Stored data entries
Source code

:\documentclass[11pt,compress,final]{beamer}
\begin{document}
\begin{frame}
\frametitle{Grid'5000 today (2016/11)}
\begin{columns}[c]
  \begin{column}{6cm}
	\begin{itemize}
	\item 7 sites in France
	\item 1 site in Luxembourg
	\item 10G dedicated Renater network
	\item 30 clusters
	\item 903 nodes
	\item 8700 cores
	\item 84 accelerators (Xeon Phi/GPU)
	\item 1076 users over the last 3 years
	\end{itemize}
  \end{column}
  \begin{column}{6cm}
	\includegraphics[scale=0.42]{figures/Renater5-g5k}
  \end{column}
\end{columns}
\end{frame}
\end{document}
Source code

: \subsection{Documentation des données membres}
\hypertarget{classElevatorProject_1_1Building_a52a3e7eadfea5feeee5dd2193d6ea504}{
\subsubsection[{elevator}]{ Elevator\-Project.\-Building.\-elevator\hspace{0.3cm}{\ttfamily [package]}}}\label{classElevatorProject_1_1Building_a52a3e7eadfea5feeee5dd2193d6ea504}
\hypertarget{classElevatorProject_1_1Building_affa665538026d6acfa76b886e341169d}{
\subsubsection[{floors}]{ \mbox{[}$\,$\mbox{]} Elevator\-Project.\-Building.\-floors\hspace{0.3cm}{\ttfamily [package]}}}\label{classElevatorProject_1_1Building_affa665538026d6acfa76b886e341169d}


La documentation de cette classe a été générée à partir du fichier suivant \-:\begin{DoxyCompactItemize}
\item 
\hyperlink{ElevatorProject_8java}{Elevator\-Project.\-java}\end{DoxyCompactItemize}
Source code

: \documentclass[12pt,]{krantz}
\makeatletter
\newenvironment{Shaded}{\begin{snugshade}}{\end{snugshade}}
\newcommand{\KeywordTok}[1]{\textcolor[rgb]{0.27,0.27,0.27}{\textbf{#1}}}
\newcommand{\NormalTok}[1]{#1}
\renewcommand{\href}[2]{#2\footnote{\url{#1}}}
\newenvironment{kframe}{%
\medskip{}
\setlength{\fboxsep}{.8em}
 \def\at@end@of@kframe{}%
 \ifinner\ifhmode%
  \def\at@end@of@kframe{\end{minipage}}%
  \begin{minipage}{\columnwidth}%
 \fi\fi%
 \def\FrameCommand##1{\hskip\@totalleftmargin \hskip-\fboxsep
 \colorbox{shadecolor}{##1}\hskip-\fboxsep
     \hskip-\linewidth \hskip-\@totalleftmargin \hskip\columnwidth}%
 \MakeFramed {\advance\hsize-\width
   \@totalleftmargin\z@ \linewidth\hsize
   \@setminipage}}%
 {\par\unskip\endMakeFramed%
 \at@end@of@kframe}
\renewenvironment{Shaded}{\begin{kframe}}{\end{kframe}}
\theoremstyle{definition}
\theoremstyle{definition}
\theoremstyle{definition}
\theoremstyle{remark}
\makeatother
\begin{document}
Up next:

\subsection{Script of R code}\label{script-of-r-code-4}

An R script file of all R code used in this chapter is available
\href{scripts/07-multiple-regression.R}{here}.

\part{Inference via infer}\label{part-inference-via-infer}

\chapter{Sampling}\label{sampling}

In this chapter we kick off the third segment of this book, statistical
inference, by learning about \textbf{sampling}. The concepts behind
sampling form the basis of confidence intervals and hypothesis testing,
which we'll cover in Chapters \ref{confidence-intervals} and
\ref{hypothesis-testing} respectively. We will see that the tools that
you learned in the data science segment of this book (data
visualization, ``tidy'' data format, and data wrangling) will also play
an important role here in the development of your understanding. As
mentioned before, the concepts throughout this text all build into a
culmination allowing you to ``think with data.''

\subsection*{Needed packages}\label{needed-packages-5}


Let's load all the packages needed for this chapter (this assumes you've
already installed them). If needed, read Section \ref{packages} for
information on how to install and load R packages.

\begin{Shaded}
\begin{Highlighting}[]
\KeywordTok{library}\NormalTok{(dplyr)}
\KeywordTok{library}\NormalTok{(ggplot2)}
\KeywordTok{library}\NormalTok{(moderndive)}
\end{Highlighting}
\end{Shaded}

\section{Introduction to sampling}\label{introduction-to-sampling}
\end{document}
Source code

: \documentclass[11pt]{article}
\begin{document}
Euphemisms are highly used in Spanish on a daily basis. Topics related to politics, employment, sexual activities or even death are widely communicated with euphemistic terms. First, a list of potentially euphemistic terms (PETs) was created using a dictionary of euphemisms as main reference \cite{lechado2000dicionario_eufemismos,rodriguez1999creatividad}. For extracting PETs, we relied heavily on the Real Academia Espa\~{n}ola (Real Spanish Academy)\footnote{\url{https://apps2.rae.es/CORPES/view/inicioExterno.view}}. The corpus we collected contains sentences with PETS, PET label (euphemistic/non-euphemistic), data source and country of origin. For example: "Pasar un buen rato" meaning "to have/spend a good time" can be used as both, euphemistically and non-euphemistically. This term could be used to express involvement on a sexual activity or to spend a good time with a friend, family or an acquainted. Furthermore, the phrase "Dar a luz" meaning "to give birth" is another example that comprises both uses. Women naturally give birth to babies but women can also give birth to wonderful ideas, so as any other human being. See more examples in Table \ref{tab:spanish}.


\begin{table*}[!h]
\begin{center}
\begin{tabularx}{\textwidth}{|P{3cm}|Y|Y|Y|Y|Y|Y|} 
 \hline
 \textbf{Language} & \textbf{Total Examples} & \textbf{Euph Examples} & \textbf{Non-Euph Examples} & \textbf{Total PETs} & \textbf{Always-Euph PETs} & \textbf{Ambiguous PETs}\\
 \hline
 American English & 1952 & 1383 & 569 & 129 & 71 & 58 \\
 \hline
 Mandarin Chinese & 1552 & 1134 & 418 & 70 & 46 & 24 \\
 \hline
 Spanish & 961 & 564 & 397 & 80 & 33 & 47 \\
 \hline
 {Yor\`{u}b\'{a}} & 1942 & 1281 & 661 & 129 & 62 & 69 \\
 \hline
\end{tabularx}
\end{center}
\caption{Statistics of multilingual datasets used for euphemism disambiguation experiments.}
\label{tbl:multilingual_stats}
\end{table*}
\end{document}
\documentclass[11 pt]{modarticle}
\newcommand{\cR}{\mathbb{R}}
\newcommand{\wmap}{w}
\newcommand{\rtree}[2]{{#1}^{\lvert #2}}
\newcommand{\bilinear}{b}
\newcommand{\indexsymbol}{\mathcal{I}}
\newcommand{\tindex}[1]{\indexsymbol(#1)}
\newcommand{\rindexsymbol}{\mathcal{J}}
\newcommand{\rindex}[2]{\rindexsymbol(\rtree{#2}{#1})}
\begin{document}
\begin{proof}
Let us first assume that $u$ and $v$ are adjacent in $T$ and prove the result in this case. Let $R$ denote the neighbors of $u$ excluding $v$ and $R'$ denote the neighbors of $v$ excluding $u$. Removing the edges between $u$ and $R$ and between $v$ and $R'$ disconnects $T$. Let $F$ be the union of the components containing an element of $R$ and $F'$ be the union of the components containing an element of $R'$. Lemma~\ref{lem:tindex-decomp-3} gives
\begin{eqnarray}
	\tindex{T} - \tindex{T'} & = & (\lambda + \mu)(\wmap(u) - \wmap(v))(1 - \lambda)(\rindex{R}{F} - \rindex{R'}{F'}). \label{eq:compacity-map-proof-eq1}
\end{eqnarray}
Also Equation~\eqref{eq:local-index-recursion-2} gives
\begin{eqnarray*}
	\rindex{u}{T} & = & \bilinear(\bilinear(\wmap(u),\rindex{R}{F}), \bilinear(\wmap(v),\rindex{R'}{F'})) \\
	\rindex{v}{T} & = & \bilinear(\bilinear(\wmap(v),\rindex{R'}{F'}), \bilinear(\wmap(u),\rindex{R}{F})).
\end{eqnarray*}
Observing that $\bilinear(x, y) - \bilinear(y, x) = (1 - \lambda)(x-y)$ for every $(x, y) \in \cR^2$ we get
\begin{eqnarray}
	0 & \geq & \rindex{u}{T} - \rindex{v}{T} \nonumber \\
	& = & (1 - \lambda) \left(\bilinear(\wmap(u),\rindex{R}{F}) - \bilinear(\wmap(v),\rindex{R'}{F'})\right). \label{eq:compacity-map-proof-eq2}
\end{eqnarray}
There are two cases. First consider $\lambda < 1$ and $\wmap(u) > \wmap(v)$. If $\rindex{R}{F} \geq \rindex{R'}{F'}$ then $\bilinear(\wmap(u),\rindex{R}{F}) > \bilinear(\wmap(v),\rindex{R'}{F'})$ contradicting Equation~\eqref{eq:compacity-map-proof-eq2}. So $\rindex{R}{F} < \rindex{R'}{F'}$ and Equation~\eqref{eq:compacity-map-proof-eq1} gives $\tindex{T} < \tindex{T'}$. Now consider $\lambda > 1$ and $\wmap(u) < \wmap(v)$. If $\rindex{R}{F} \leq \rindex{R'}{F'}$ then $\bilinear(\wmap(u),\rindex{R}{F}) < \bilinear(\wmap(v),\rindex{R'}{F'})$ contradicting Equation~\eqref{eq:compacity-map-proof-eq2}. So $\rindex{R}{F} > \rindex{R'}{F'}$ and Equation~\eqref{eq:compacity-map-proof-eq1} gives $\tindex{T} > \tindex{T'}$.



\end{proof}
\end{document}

> [TO DO]:
Look through the records for the string "tabularx". Copy every line that has it.

> [EXPECTED ANSWER]:
\begin{tabularx}{\textwidth}{|P{3cm}|Y|Y|Y|Y|Y|Y|} 
\end{tabularx}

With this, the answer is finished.